A Science Fiction Classic, Illustrated
If you’re not familiar with Larry Niven, you should be. For one thing he was Guest of Honor at Further Confusion once — largely for his creation of the brutal tiger-like aliens known as the Kzin. In 1970 his novel Ringworld received both the Hugo and Nebula Awards for Best Novel. Now, many years later, Tor Books is creating a series of black & white manga-style graphic novel adaptations of the book. “Two-hundred-year-old human Louis Wu is recruited by a two-headed alien named Nessus to join him, a felinoid warrior alien named Speaker-to-Animals, and the infinitely lucky human Teela Brown to explore an alien artifact. They find a Ringworld, a ribbon millions of miles long built around a distant sun. The civilization has fallen into savagery, though, and after crashing into the Ringworld, Louis must come up with a clever plan to get back to known space, hundreds of light years away.” Adapted by Robert Mandell (script) and Sean Lam (illustration), Part 1 is available now in paperback at Amazon.

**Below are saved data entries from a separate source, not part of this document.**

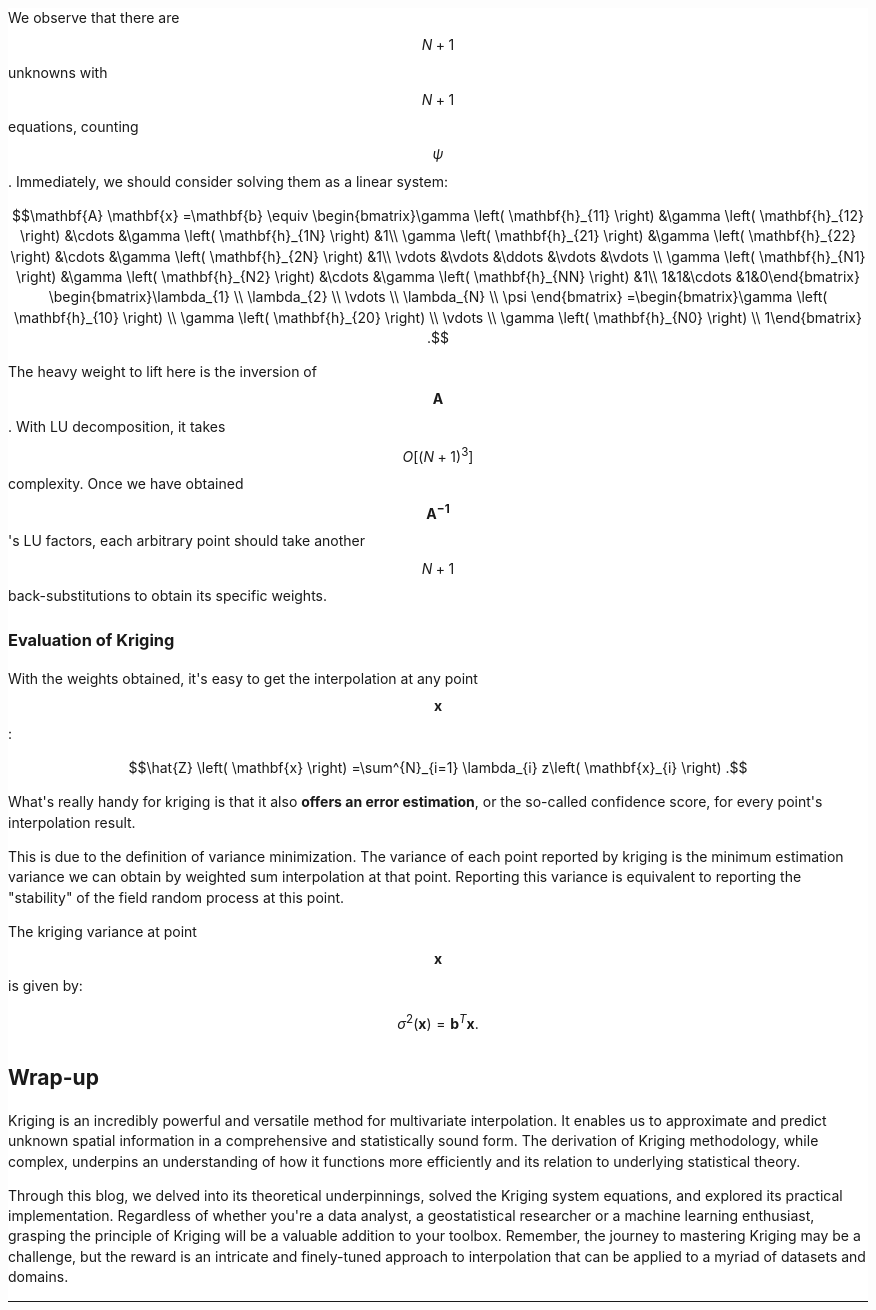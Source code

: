 We observe that there are $$N+1$$ unknowns with $$N+1$$ equations, counting $$\psi$$. Immediately, we should consider solving them as a linear system:

$$\mathbf{A} \mathbf{x} =\mathbf{b} \equiv \begin{bmatrix}\gamma \left( \mathbf{h}_{11} \right)  &\gamma \left( \mathbf{h}_{12} \right)  &\cdots &\gamma \left( \mathbf{h}_{1N} \right)  &1\\ \gamma \left( \mathbf{h}_{21} \right)  &\gamma \left( \mathbf{h}_{22} \right)  &\cdots &\gamma \left( \mathbf{h}_{2N} \right)  &1\\ \vdots &\vdots &\ddots &\vdots &\vdots \\ \gamma \left( \mathbf{h}_{N1} \right)  &\gamma \left( \mathbf{h}_{N2} \right)  &\cdots &\gamma \left( \mathbf{h}_{NN} \right)  &1\\ 1&1&\cdots &1&0\end{bmatrix} \begin{bmatrix}\lambda_{1} \\ \lambda_{2} \\ \vdots \\ \lambda_{N} \\ \psi \end{bmatrix} =\begin{bmatrix}\gamma \left( \mathbf{h}_{10} \right)  \\ \gamma \left( \mathbf{h}_{20} \right)  \\ \vdots \\ \gamma \left( \mathbf{h}_{N0} \right)  \\ 1\end{bmatrix} .$$

The heavy weight to lift here is the inversion of $$\mathbf{A}$$. With LU decomposition, it takes $$O[(N+1)^3]$$ complexity. Once we have obtained $$\mathbf{A^{-1}}$$'s LU factors, each arbitrary point should take another $$N+1$$ back-substitutions to obtain its specific weights.

### Evaluation of Kriging
With the weights obtained, it's easy to get the interpolation at any point $$\mathbf{x}$$:

$$\hat{Z} \left( \mathbf{x} \right)  =\sum^{N}_{i=1} \lambda_{i} z\left( \mathbf{x}_{i} \right)  .$$

What's really handy for kriging is that it also **offers an error estimation**, or the so-called confidence score, for every point's interpolation result.

This is due to the definition of variance minimization. The variance of each point reported by kriging is the minimum estimation variance we can obtain by weighted sum interpolation at that point. Reporting this variance is equivalent to reporting the "stability" of the field random process at this point.

The kriging variance at point $$\mathbf{x}$$ is given by:

$$\sigma^{2} \left( \mathbf{x} \right)  =\mathbf{b}^{T} \mathbf{x} .$$

## Wrap-up
Kriging is an incredibly powerful and versatile method for multivariate interpolation. It enables us to approximate and predict unknown spatial information in a comprehensive and statistically sound form. The derivation of Kriging methodology, while complex, underpins an understanding of how it functions more efficiently and its relation to underlying statistical theory.

Through this blog, we delved into its theoretical underpinnings, solved the Kriging system equations, and explored its practical implementation. Regardless of whether you're a data analyst, a geostatistical researcher or a machine learning enthusiast, grasping the principle of Kriging will be a valuable addition to your toolbox. Remember, the journey to mastering Kriging may be a challenge, but the reward is an intricate and finely-tuned approach to interpolation that can be applied to a myriad of datasets and domains.

---

[^1]: J.-P. Chilès and N. Desassis, “Fifty Years of Kriging,” in _Handbook of Mathematical Geosciences: Fifty Years of IAMG_, B. S. Daya Sagar, Q. Cheng, and F. Agterberg, Eds., Cham: Springer International Publishing, 2018, pp. 589–612. doi: 10.1007/978-3-319-78999-6_29.

[^2]: D.G. Rossiter, “Theory of Kriging,” https://www.css.cornell.edu/faculty/dgr2/_static/files/ov/KrigingTheory_Handout.pdf (accessed Aug. 20, 2023).

[^3]: “Variography — SciKit GStat 1.0.0 documentation.” https://scikit-gstat.readthedocs.io/en/latest/userguide/variogram.html#variogram-models (accessed Aug. 21, 2023).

[And with that, we'll see you after Comic Con!]
About the author
Mink (Rod O’Riley) — read stories — contact (login required)a Mink from Garden Grove, California, interested in music
Ed-otter of In-Fur-Nation. Former Califur programming director. Co-founder of ConFurence.
Comments
I've enjoyed a few of the Kzin stories, but it may be worth mentioning that not everyone thinks so highly of Larry Niven.
One of the forgettable Kzin books (cathouse by Dean Ing) had a slightly racy tone and a luscious snarly female cat on the cover. I got it at age 13 and shortly after it led me to this thing called furry on the 90's internet.
That was a good Uncle Kage story, very good. Thanks!
This cover, by Larry Elmore? "Cathouse" has had several covers over the years, but this is the one that features "a luscious snarly female cat on the cover".
http://www.isfdb.org/wiki/images/3/30/CTHS1992.jpg
I reviewed it in Yarf! #7, back in September 1990. Fortunately, Cubist's Anthro has put the review online.
http://anthrozine.com/site/lbry/yarf.reviews.3.html
Fred Patten
Thanks Fred, that's the one. Rarr. At the time, I just had to copy the art except with certain embellishments, haha. I thought the cover art was the best part of those stories. Even when I was a fan of that kind of sci fi, I thought they were just kind of OK.
These days I'd most prefer 1960's era "new wave" sci fi, with the literary experimenting. That or stuff where story and character takes precendence over gimmicky high-concepts, like making orbital mechanics the star of the story, or something. I thought Larry Niven had his best stuff in the late 60's/early 70's. (But my opinions aren't exactly up to date. I wish I had more time to read fiction these days.)
Titan Books in London has just sent me a review copy of "Koko Takes a Holiday" by Kieran Shea, published in June, which I am reading now. Shea is American, but this has a very "New Wave" sci-fi feeling mixed with Gibsonian cyberpunk. "A jet-powered, acid-fueled trip of pure, rocking insanity." "Five hundred years from now, ex-corporate mercenary Koko Martstellar is swaggering through an early retirement as a brothel owner on The Sixty Islands, a manufactured tropical resort archipelago known for its sex and simulated violence. Surrounded by slang-drooling boywhores and synthetic komodo dragons, the most challenging part of Koko's day is deciding on her next drink. That is, until her old comrade Portia Delacompte sends a squad of security personnel to kill her."
Well, it's a change from paranormal romances. This is apparently the first in a series of "Koko" novels from Titan. Why can't furry fiction get a patron/sponsor like Titan?
http://www.amazon.com/Koko-Takes-Holiday-Kieran-Shea/dp/1781168601/ref=sr_1_1?s=...
Fred Patten
I read all of the books in the Ringworld saga.Great stuff! I am now reading the "worlds" novels by Niven that takes place 200 years before the events in Ringworld.Will definitely have to check out this graphic novel!